» **PROBLEM**
Would you copy out each line of the records below that includes the word "sequence"?

» **SOURCE INFORMATION**
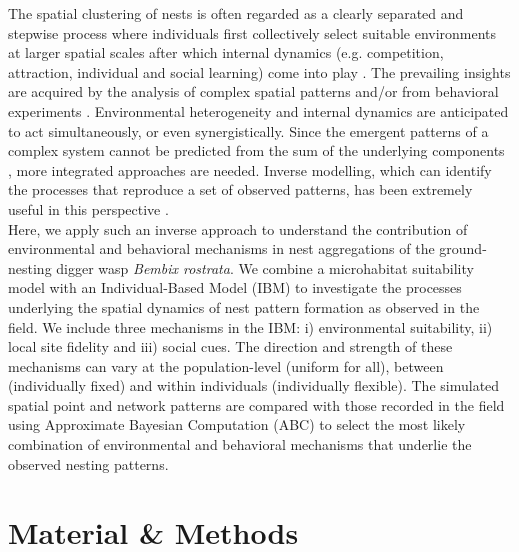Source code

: \documentclass[10pt, twoside]{book} %
\begin{document}
	The spatial clustering of nests is often regarded as a clearly separated and stepwise process where individuals first collectively select suitable environments at larger spatial scales after which internal dynamics (e.g. competition, attraction, individual and social learning) come into play \citep{melles2009, swift2017}. The prevailing insights are acquired by the analysis of complex spatial patterns and/or from behavioral experiments \citep[e.g.][]{polidori2008, melles2009, asis2014}. Environmental heterogeneity and internal dynamics are anticipated to act simultaneously, or even synergistically. Since the emergent patterns of a complex system cannot be predicted from the sum of the underlying components \citep{bradbury2014}, more integrated approaches are needed. Inverse modelling, which can identify the processes that reproduce a set of observed patterns, has been extremely useful in this perspective \citep{banks2014, curtsdotter2019}.\\
	
	Here, we apply such an inverse approach to understand the contribution of environmental and behavioral mechanisms in nest aggregations of the ground-nesting digger wasp \textit{Bembix rostrata}. We combine a microhabitat suitability model with an Individual-Based Model (IBM) to investigate the processes underlying the spatial dynamics of nest pattern formation as observed in the field. We include three mechanisms in the IBM: i) environmental suitability, ii) local site fidelity and iii) social cues. The direction and strength of these mechanisms can vary at the population-level (uniform for all), between (individually fixed) and within individuals (individually flexible). The simulated spatial point and network patterns are compared with those recorded in the field using Approximate Bayesian Computation (ABC) to select the most likely combination of environmental and behavioral mechanisms that underlie the observed nesting patterns.\\


	\section{Material \& Methods}
\end{document}
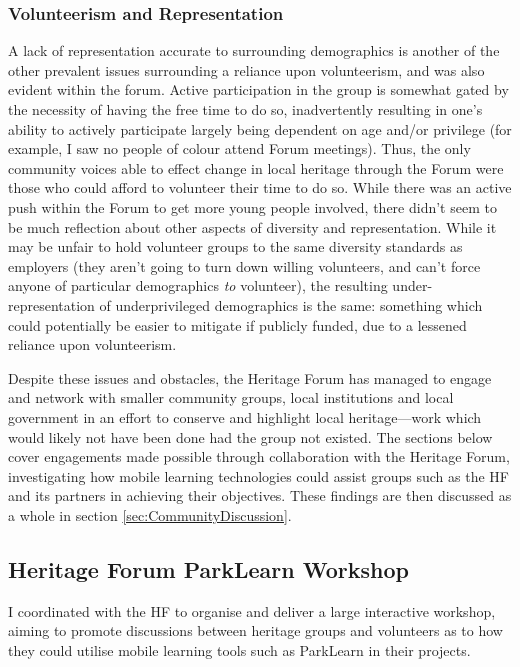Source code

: \subsubsection{Volunteerism and Representation}
A lack of representation accurate to surrounding demographics is another of the other prevalent issues surrounding a reliance upon volunteerism, and was also evident within the forum. Active participation in the group is somewhat gated by the necessity of having the free time to do so, inadvertently resulting in one's ability to actively participate largely being dependent on age and/or privilege (for example, I saw no people of colour attend Forum meetings). Thus, the only community voices able to effect change in local heritage through the Forum were those who could afford to volunteer their time to do so. While there was an active push within the Forum to get more young people involved, there didn't seem to be much reflection about other aspects of diversity and representation. While it may be unfair to hold volunteer groups to the same diversity standards as employers (they aren't going to turn down willing volunteers, and can't force anyone of particular demographics \textit{to} volunteer), the resulting under-representation of underprivileged demographics is the same: something which could potentially be easier to mitigate if publicly funded, due to a lessened reliance upon volunteerism.

Despite these issues and obstacles, the Heritage Forum has managed to engage and network with smaller community groups, local institutions and local government in an effort to conserve and highlight local heritage---work which would likely not have been done had the group not existed. The sections below cover engagements made possible through collaboration with the Heritage Forum, investigating how mobile learning technologies could assist groups such as the HF and its partners in achieving their objectives. These findings are then discussed as a whole in section \ref{sec:CommunityDiscussion}.

\subsection{Heritage Forum ParkLearn Workshop}
\label{sec:HeritageParkLearnWorkshop}
I coordinated with the HF to organise and deliver a large interactive workshop, aiming to promote discussions between heritage groups and volunteers as to how they could utilise mobile learning tools such as ParkLearn in their projects. 

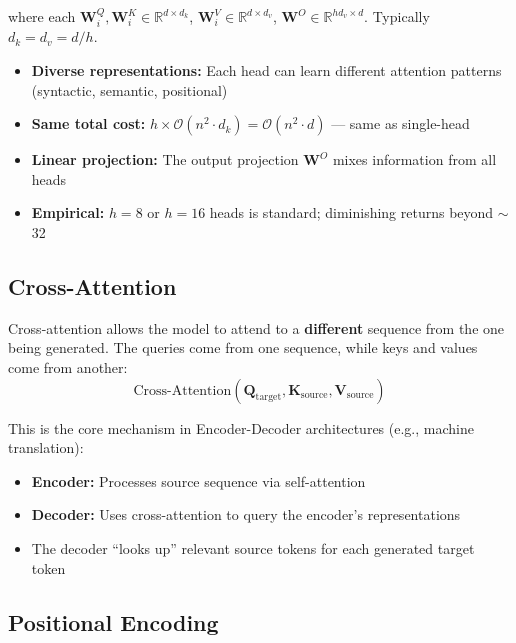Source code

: where each $\mathbf{W}_i^Q, \mathbf{W}_i^K \in \mathbb{R}^{d \times d_k}$, $\mathbf{W}_i^V \in \mathbb{R}^{d \times d_v}$, $\mathbf{W}^O \in \mathbb{R}^{hd_v \times d}$. Typically $d_k = d_v = d/h$.

\begin{properties}
\begin{itemize}
    \item \textbf{Diverse representations:} Each head can learn different attention patterns (syntactic, semantic, positional)
    \item \textbf{Same total cost:} $h \times \mathcal{O}(n^2 \cdot d_k) = \mathcal{O}(n^2 \cdot d)$ --- same as single-head
    \item \textbf{Linear projection:} The output projection $\mathbf{W}^O$ mixes information from all heads
    \item \textbf{Empirical:} $h = 8$ or $h = 16$ heads is standard; diminishing returns beyond $\sim$32
\end{itemize}
\end{properties}

\subsection{Cross-Attention}

Cross-attention allows the model to attend to a \textbf{different} sequence from the one being generated. The queries come from one sequence, while keys and values come from another:
\begin{equation}
\text{Cross-Attention}(\mathbf{Q}_{\text{target}}, \mathbf{K}_{\text{source}}, \mathbf{V}_{\text{source}})
\end{equation}

This is the core mechanism in Encoder-Decoder architectures (e.g., machine translation):
\begin{itemize}
    \item \textbf{Encoder:} Processes source sequence via self-attention
    \item \textbf{Decoder:} Uses cross-attention to query the encoder's representations
    \item The decoder ``looks up'' relevant source tokens for each generated target token
\end{itemize}

\subsection{Positional Encoding}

» **REPLY**
Cross-attention allows the model to attend to a \textbf{different} sequence from the one being generated. The queries come from one sequence, while keys and values come from another:
    \item \textbf{Encoder:} Processes source sequence via self-attention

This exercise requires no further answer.